I am practicing my blogging using all of your suggestions. Hopefully, after some time, it will be easier, and if the blogs are interesting enough, people will respond.

Personally, I don't like to write blogs because I'm afraid I will mess up the grammar or the punctuation or the spelling, and feel that people will notice that, instead of the blog message, because I notice that instead of the blog message.
I need to get over it, honestly!

So, my next homework assignment is to write about an artist whom (or who?) has influenced my artwork.

Tj Aitken
via faso.com
2 camps on explaining influence-
At one gallery event a friend and artist commented that I talk too much about my work and that I should let it speak for itself, let the mysteries get discovered on a personal level. Then on a sculpture walk in Carbondale, Colorado when I explained the origins of a piece and the parallels I was working with while creating it an individual came to me and stated: "Most artists explanations leave me flat but your talk makes this work all the more intriguing, thank you."
Go figure! I personally side with verbiage if you do a lot of thinking while you work.
Tj

Brian Sherwin
via faso.com
Teresa -- I'll admit that I make mistakes. I have never claimed to be a perfect writer. That said, I write articles that people find interesting -- and can prove that. If people relate to what you have written they will look past the mistakes.

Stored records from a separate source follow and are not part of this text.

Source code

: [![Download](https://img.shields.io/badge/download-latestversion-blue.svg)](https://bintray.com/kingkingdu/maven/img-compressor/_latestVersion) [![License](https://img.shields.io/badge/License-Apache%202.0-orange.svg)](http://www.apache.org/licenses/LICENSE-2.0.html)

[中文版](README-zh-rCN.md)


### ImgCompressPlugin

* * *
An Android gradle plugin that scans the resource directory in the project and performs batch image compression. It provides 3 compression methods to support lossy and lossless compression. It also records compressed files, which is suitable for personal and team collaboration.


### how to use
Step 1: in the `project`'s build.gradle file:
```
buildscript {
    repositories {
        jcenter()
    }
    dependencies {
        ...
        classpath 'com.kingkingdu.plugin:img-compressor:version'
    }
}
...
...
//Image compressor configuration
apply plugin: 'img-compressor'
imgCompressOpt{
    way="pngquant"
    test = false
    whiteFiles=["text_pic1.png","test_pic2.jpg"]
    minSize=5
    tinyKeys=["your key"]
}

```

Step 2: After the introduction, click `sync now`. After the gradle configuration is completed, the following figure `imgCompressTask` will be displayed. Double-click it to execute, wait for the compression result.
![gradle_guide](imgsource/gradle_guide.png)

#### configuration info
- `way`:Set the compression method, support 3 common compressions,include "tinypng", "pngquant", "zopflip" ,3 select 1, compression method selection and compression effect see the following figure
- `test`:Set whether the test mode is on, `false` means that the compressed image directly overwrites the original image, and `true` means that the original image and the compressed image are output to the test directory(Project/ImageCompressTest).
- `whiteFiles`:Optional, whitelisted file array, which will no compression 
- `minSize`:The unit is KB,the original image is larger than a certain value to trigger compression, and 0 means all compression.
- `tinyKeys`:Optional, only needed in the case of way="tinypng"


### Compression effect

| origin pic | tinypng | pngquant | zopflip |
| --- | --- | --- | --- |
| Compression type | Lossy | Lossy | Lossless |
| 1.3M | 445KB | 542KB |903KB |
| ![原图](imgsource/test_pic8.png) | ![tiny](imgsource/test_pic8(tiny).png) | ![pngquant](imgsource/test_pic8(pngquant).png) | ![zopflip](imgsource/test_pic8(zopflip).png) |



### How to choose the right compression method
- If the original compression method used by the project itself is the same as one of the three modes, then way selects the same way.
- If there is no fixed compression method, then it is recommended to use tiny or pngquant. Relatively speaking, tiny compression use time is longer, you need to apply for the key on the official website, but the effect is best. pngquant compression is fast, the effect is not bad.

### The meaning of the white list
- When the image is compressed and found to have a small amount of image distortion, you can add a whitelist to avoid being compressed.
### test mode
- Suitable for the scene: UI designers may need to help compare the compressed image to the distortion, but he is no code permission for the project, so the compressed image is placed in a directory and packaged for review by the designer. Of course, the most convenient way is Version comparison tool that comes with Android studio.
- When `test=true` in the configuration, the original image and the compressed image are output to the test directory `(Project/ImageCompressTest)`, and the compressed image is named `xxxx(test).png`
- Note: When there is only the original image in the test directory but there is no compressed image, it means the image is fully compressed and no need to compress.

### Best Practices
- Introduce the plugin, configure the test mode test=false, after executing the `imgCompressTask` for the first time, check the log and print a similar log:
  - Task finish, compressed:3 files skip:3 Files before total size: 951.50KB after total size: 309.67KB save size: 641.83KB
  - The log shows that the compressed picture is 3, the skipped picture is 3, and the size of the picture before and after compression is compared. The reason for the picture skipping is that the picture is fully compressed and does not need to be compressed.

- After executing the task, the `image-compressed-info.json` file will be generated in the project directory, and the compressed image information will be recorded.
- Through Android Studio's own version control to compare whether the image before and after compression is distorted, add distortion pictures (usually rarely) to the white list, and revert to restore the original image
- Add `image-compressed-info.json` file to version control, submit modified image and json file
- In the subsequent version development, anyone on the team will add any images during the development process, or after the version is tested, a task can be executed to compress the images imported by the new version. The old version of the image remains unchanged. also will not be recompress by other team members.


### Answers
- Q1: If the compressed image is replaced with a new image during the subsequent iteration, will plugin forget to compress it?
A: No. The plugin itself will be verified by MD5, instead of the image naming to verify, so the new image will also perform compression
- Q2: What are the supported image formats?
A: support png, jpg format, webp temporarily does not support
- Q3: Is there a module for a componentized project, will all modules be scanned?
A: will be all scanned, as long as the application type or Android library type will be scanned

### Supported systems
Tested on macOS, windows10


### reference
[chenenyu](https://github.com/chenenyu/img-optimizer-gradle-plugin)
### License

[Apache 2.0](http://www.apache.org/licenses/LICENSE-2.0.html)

It is a two-sided coin though. Some people will disregard your opinion if they find grammatical errors. Some will go out of their way to find mistakes in order to downplay what you are communicating - especially if they don't agree with what you are saying.

I don't allow it to hold me back. :)

Brian Sherwin
via faso.com
TJ -- Good point. Some individuals don't want to know your inner workings as an artist. They can avoid your art blog if they choose. ;p

That said, when I think of some of the 'greats' -- ALL of them wrote about their artwork and the work of others. Historically there is a strong connection between creating and writing about art. We should embrace that connection. Maintaining an art blog about your art -- and thoughts on art -- is a good start.

If that is not enough to convince an artist that writing about his or her artwork is important... well -- look at how many books about art are on the market today. biographies about famous artists, biographies about lesser known artists, artist essay collections, artists offering art marketing advice -- the list goes on. Your thoughts may be just as valuable. Your art blog may be the foundation for a future book about you...

Denise Rose
via faso.com
I just did this today! So cool! I always write about my influences and you are right in that it is always an 'easy' blog post for me. Great advice as usual Brian!

jack white
via faso.com
T J, Take it from me. Potential clients want you to talk about their favorite subject...THEM. You seem too self centered when all you do is talk about your art. You will sell more work asking the client about them and listening to their answer.

Telling them the nuts and bolts of how you made the art is the fastest way to kill a sale. Better yet tell them why. What passion drove you to make the work.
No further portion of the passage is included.